Jonathan Rodrigue aime dire que le gaspillage alimentaire « il est tombé dedans ». « J’avais 15 ans quand j’ai commencé à faire du bénévolat dans des organismes communautaires, relate l’entrepreneur qui a aujourd’hui 37 ans. Avec les factures d’épiceries croissantes, le dépannage alimentaire prenait toujours plus de place dans ce qu’on faisait. » 

À force de solliciter des acteurs de l’industrie de l’alimentation pour recueillir leurs surplus, Jonathan Rodrigue s’est demandé d’où venait toute cette nourriture. En clair, pourquoi autant de fruits et légumes étaient rejetés ainsi. « Toute cette expérience m’a fait comprendre comment fonctionnait la synergie agroalimentaire, poursuit-il. Quand je suis devenu le directeur du développement des affaires chez Moisson Montréal, j’ai développé un programme de récupération dans les supermarchés. On a réussi à fédérer plus de 600 épiceries. »  

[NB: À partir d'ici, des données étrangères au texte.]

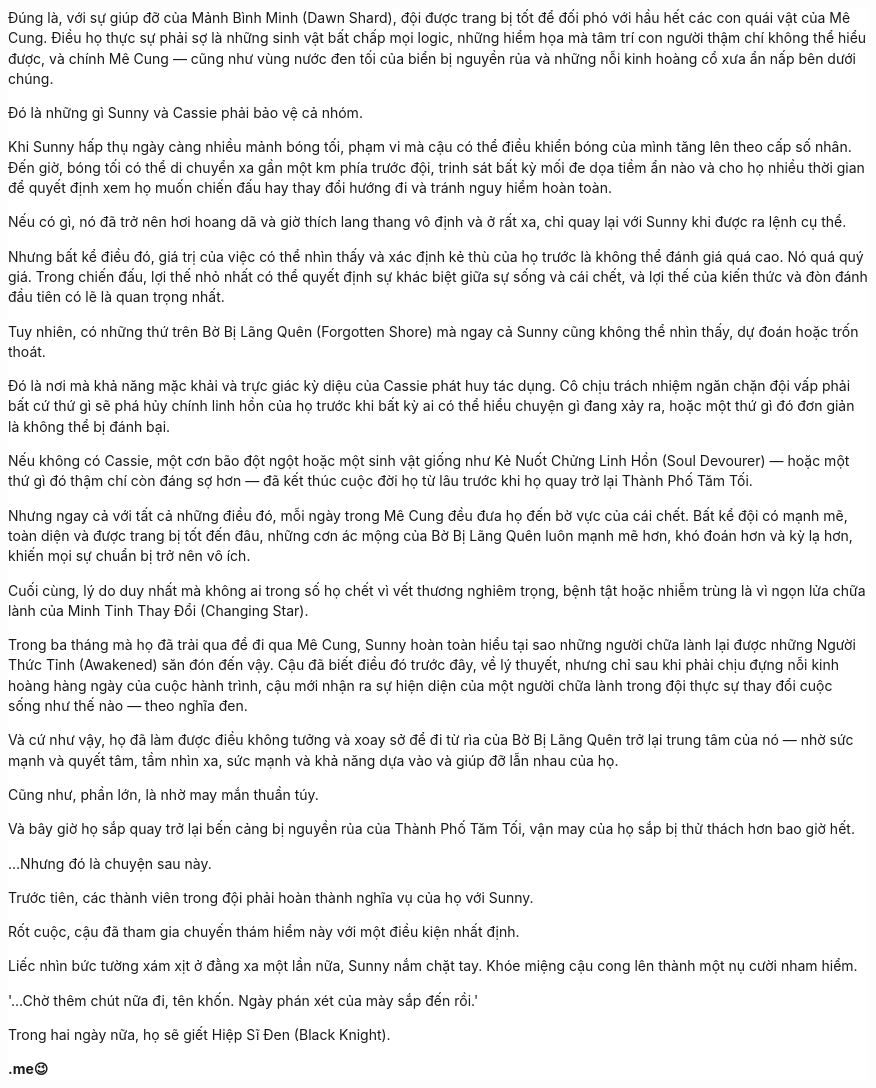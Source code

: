 Đúng là, với sự giúp đỡ của Mảnh Bình Minh (Dawn Shard), đội được trang bị tốt để đối phó với hầu hết các con quái vật của Mê Cung. Điều họ thực sự phải sợ là những sinh vật bất chấp mọi logic, những hiểm họa mà tâm trí con người thậm chí không thể hiểu được, và chính Mê Cung — cũng như vùng nước đen tối của biển bị nguyền rủa và những nỗi kinh hoàng cổ xưa ẩn nấp bên dưới chúng.

Đó là những gì Sunny và Cassie phải bảo vệ cả nhóm.

Khi Sunny hấp thụ ngày càng nhiều mảnh bóng tối, phạm vi mà cậu có thể điều khiển bóng của mình tăng lên theo cấp số nhân. Đến giờ, bóng tối có thể di chuyển xa gần một km phía trước đội, trinh sát bất kỳ mối đe dọa tiềm ẩn nào và cho họ nhiều thời gian để quyết định xem họ muốn chiến đấu hay thay đổi hướng đi và tránh nguy hiểm hoàn toàn.

Nếu có gì, nó đã trở nên hơi hoang dã và giờ thích lang thang vô định và ở rất xa, chỉ quay lại với Sunny khi được ra lệnh cụ thể.

Nhưng bất kể điều đó, giá trị của việc có thể nhìn thấy và xác định kẻ thù của họ trước là không thể đánh giá quá cao. Nó quá quý giá. Trong chiến đấu, lợi thế nhỏ nhất có thể quyết định sự khác biệt giữa sự sống và cái chết, và lợi thế của kiến thức và đòn đánh đầu tiên có lẽ là quan trọng nhất.

Tuy nhiên, có những thứ trên Bờ Bị Lãng Quên (Forgotten Shore) mà ngay cả Sunny cũng không thể nhìn thấy, dự đoán hoặc trốn thoát.

Đó là nơi mà khả năng mặc khải và trực giác kỳ diệu của Cassie phát huy tác dụng. Cô chịu trách nhiệm ngăn chặn đội vấp phải bất cứ thứ gì sẽ phá hủy chính linh hồn của họ trước khi bất kỳ ai có thể hiểu chuyện gì đang xảy ra, hoặc một thứ gì đó đơn giản là không thể bị đánh bại.

Nếu không có Cassie, một cơn bão đột ngột hoặc một sinh vật giống như Kẻ Nuốt Chửng Linh Hồn (Soul Devourer) — hoặc một thứ gì đó thậm chí còn đáng sợ hơn — đã kết thúc cuộc đời họ từ lâu trước khi họ quay trở lại Thành Phố Tăm Tối.

Nhưng ngay cả với tất cả những điều đó, mỗi ngày trong Mê Cung đều đưa họ đến bờ vực của cái chết. Bất kể đội có mạnh mẽ, toàn diện và được trang bị tốt đến đâu, những cơn ác mộng của Bờ Bị Lãng Quên luôn mạnh mẽ hơn, khó đoán hơn và kỳ lạ hơn, khiến mọi sự chuẩn bị trở nên vô ích.

Cuối cùng, lý do duy nhất mà không ai trong số họ chết vì vết thương nghiêm trọng, bệnh tật hoặc nhiễm trùng là vì ngọn lửa chữa lành của Minh Tinh Thay Đổi (Changing Star).

Trong ba tháng mà họ đã trải qua để đi qua Mê Cung, Sunny hoàn toàn hiểu tại sao những người chữa lành lại được những Người Thức Tỉnh (Awakened) săn đón đến vậy. Cậu đã biết điều đó trước đây, về lý thuyết, nhưng chỉ sau khi phải chịu đựng nỗi kinh hoàng hàng ngày của cuộc hành trình, cậu mới nhận ra sự hiện diện của một người chữa lành trong đội thực sự thay đổi cuộc sống như thế nào — theo nghĩa đen.

Và cứ như vậy, họ đã làm được điều không tưởng và xoay sở để đi từ rìa của Bờ Bị Lãng Quên trở lại trung tâm của nó — nhờ sức mạnh và quyết tâm, tầm nhìn xa, sức mạnh và khả năng dựa vào và giúp đỡ lẫn nhau của họ.

Cũng như, phần lớn, là nhờ may mắn thuần túy.

Và bây giờ họ sắp quay trở lại bến cảng bị nguyền rủa của Thành Phố Tăm Tối, vận may của họ sắp bị thử thách hơn bao giờ hết.

…Nhưng đó là chuyện sau này.

Trước tiên, các thành viên trong đội phải hoàn thành nghĩa vụ của họ với Sunny.

Rốt cuộc, cậu đã tham gia chuyến thám hiểm này với một điều kiện nhất định.

Liếc nhìn bức tường xám xịt ở đằng xa một lần nữa, Sunny nắm chặt tay. Khóe miệng cậu cong lên thành một nụ cười nham hiểm.

'...Chờ thêm chút nữa đi, tên khốn. Ngày phán xét của mày sắp đến rồi.'

Trong hai ngày nữa, họ sẽ giết Hiệp Sĩ Đen (Black Knight).

**.me😉**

Dans sa position, Jonathan Rodrigue a aussi été appelé à réfléchir avec d’autres collègues du milieu communautaire et de l’agroalimentaire pour trouver des solutions locales, provinciales et nationales. L’objectif ? Créer un modèle qui pourrait toucher les matières organiques. « C’est plus facile de prendre un pain invendu ou avec un défaut d’étiquetage et de le redonner, dit-il. C’est plus difficile de trouver une nouvelle vie à de la matière comme de la pulpe de fruit ou de la drêche. » 

Le gaspillage alimentaire, un phénomène énorme 

L’idée de Still Good est finalement arrivée à maturité quand son fondateur a été appelé à aider les entreprises à réduire leur production de déchets. « Le phénomène était énorme, se souvient-il. On pouvait facilement gaspiller ou jeter jusqu’au tiers de tout ce qui était produit. »  Pour les des compagnies comme Dose, MaBrasserie et Les 3 Brasseurs, c’est tout un casse-tête de se débarrasser de ces matières. D’autant plus que les options de compostage ne sont pas encore optimales.  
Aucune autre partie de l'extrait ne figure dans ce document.